もし、親父たちが死んでいるのであればこの世界の均衡が崩れるためなにかとしてわかるが、一万年間一切そんなことはなかった。
加えて勇者というイレギュラーがあったが、それは人間たちが勝手にしたことであり、神である親父たちには関係ないといえる。
「いつでも来てください。陛下!」
「ありがとう」
「いえ」
店の扉についた鈴の音色が鳴り響く中、ルリが店員に出迎えられていた。
その様子を俺は、店の目の前にあるベンチで見つめる。ルリが辺りをキョロキョロ振り返りながら俺のほうに近づいてきた。
だが、その間を馬車が通り過ぎ、目の前にルリの姿がなかった。
「離して!」
大声でルリが叫ぶ声が聞こえた。
猛スピードで走り去る馬車を見つめ、大きなため息をつく。
その瞬間あたりの空気が重くなり、俺にかけていた隠蔽魔法が崩れ落ち、魔王としての姿があらわとなる。

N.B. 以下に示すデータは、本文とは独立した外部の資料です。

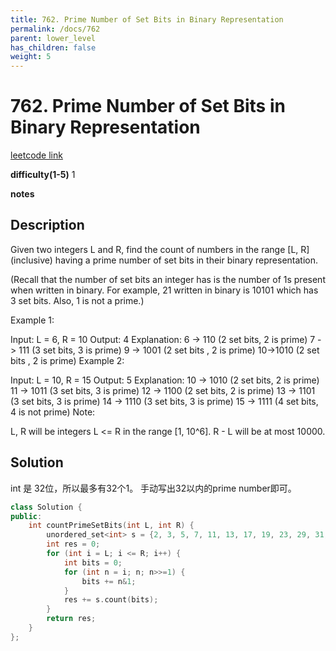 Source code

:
 ```yaml
---
title: 762. Prime Number of Set Bits in Binary Representation
permalink: /docs/762
parent: lower_level
has_children: false
weight: 5
---
```

# 762. Prime Number of Set Bits in Binary Representation
[leetcode link](https://leetcode.com/problems/prime-number-of-set-bits-in-binary-representation/)

**difficulty(1-5)** 
1

**notes**

## Description
Given two integers L and R, find the count of numbers in the range [L, R] (inclusive) having a prime number of set bits in their binary representation.

(Recall that the number of set bits an integer has is the number of 1s present when written in binary. For example, 21 written in binary is 10101 which has 3 set bits. Also, 1 is not a prime.)

Example 1:

Input: L = 6, R = 10
Output: 4
Explanation:
6 -> 110 (2 set bits, 2 is prime)
7 -> 111 (3 set bits, 3 is prime)
9 -> 1001 (2 set bits , 2 is prime)
10->1010 (2 set bits , 2 is prime)
Example 2:

Input: L = 10, R = 15
Output: 5
Explanation:
10 -> 1010 (2 set bits, 2 is prime)
11 -> 1011 (3 set bits, 3 is prime)
12 -> 1100 (2 set bits, 2 is prime)
13 -> 1101 (3 set bits, 3 is prime)
14 -> 1110 (3 set bits, 3 is prime)
15 -> 1111 (4 set bits, 4 is not prime)
Note:

L, R will be integers L <= R in the range [1, 10^6].
R - L will be at most 10000.

## Solution
int 是 32位，所以最多有32个1。 手动写出32以内的prime number即可。
```c++
class Solution {
public:
    int countPrimeSetBits(int L, int R) {
        unordered_set<int> s = {2, 3, 5, 7, 11, 13, 17, 19, 23, 29, 31, 37};
        int res = 0;
        for (int i = L; i <= R; i++) {
            int bits = 0;
            for (int n = i; n; n>>=1) {
                bits += n&1;
            }
            res += s.count(bits);
        }
        return res;
    }
};
```

<!-- 
Default label
{: .label }

Blue label
{: .label .label-blue }

Stable
{: .label .label-green }

New release
{: .label .label-purple }

Coming soon
{: .label .label-yellow }

Deprecated
{: .label .label-red } -->
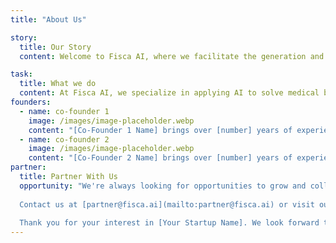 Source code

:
 ```yaml
---
title: "About Us"

story:
  title: Our Story
  content: Welcome to Fisca AI, where we facilitate the generation and interpretation of medical billing using AI. Founded in 2024, our journey began when...

task:
  title: What we do
  content: At Fisca AI, we specialize in applying AI to solve medical billing problems, saving time and allowing doctors to focus on patients instead of billing. Our goal is to improve accuracy and effort when creating, validating or understanding medical bills. We are committed to...
founders:
  - name: co-founder 1
    image: /images/image-placeholder.webp
    content: "[Co-Founder 1 Name] brings over [number] years of experience in [field or industry]. Before founding [Your Startup Name], [he/she/they] worked at [previous notable job or achievement]. [He/She/They] holds a [degree] in [field] from [university]. In [his/her/their] free time, [he/she/they] enjoys [hobby or interest]."
  - name: co-founder 2
    image: /images/image-placeholder.webp
    content: "[Co-Founder 2 Name] brings over [number] years of experience in [field or industry]. Before founding [Your Startup Name], [he/she/they] worked at [previous notable job or achievement]. [He/She/They] holds a [degree] in [field] from [university]. In [his/her/their] free time, [he/she/they] enjoys [hobby or interest]."
partner:
  title: Partner With Us
  opportunity: "We're always looking for opportunities to grow and collaborate with others who share our  vision. If you're interested in partnering with us or learning more about what we can achieve together, please don't hesitate to reach out.
  
  Contact us at [partner@fisca.ai](mailto:partner@fisca.ai) or visit our [Contact Page](http://fisca.ai/contact).
  
  Thank you for your interest in [Your Startup Name]. We look forward to exploring new opportunities together!"
---
```

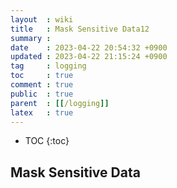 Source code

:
 ```yaml
---
layout  : wiki
title   : Mask Sensitive Data12
summary : 
date    : 2023-04-22 20:54:32 +0900
updated : 2023-04-22 21:15:24 +0900
tag     : logging
toc     : true
comment : true
public  : true
parent  : [[/logging]]
latex   : true
---
```

* TOC
{:toc}

## Mask Sensitive Data  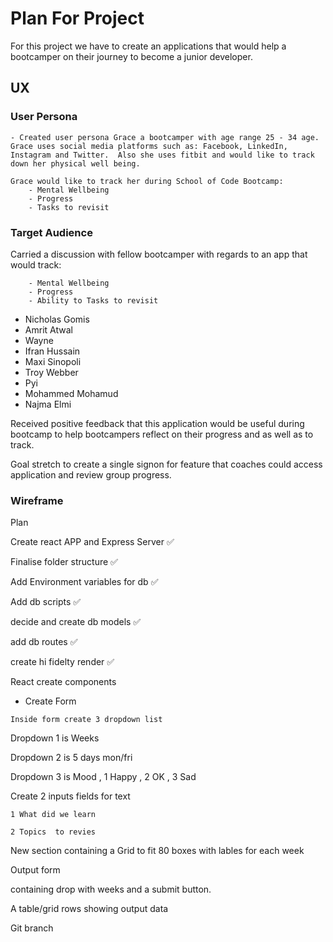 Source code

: # Plan For Project

For this project we have to create an applications that would help a bootcamper on their journey to become a junior developer.

## UX

### User Persona

```
- Created user persona Grace a bootcamper with age range 25 - 34 age.  Grace uses social media platforms such as: Facebook, LinkedIn, Instagram and Twitter.  Also she uses fitbit and would like to track down her physical well being.

Grace would like to track her during School of Code Bootcamp:
    - Mental Wellbeing
    - Progress
    - Tasks to revisit
```

### Target Audience

Carried a discussion with fellow bootcamper with regards to an app that would track:

```
    - Mental Wellbeing
    - Progress
    - Ability to Tasks to revisit
```

- Nicholas Gomis
- Amrit Atwal
- Wayne
- Ifran Hussain
- Maxi Sinopoli
- Troy Webber
- Pyi
- Mohammed Mohamud
- Najma Elmi

Received positive feedback that this application would be useful during bootcamp to help bootcampers reflect on their progress and as well as to track.

Goal stretch to create a single signon for feature that coaches could access application and review group progress.

### Wireframe

Plan

Create react APP and Express Server ✅

Finalise folder structure ✅

Add Environment variables for db ✅

Add db scripts ✅

decide and create db models ✅

add db routes ✅

create hi fidelty render ✅

React create components

- Create Form

```
Inside form create 3 dropdown list
```

Dropdown 1 is Weeks

Dropdown 2 is 5 days mon/fri

Dropdown 3 is Mood , 1 Happy , 2 OK , 3 Sad

Create 2 inputs fields for text

```
1 What did we learn
```

```
2 Topics  to revies
```

New section containing a Grid to fit 80 boxes with lables for each week

Output form

containing drop with weeks and a submit button.

A table/grid rows showing output data

Git branch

俺の姿を見て、その場で泣き叫ぶものやその場で倒れる者が現れる中、俺は、魔法の詠唱を始める
『破壊と創造を繰り返し、破壊、破滅へと導け』
唱え終わると、俺の足元を超え、町全体に魔法陣の光が現れる。
その中心は馬車を追尾しているかのようにぴったりとくっついていた。
すると、島全体に地震が発生する。あちこちにあった遺跡のほうから光の柱が空に放たれる。
「ぎゃあああああ!」
町の奥で悲鳴が聞こえ、その上空にルリが羽をはやしてそれを飛んでいた。
さっきの魔法は、ルリの真祖の力をすべて開放する魔法。
古代遺跡に島全体の魔力を吸い上げる装置という役目になってもらい、吸い上げた魔力を魔法陣を通じてルリへと流し込んだだけに過ぎない。
「ただいまぁ」
コウモリのような巨大な羽を背中にはやし、俺の目の前にルリが降り立つ。
白いドレスは、血の色で赤く染まっていた。
「おかえり。どうだ? 本調子は」
「うーん。物足りない」
ルリの物足りないという言葉に反応し、すべての住人が一斉に海岸のほうへと逃げだす。襲う気がないルリは、その様子をじっと見つめる。
「血なまぐさいな……」
「我慢して」
ルリに俺はいつものように首元から血を吸われる。
慣れてきてしまったのか気持ちいいとは思わなくなってしまっていた。
首元からルリが口を離すと、赤く染まったドレスが白いドレスに戻り、各遺跡から光の柱が消えた。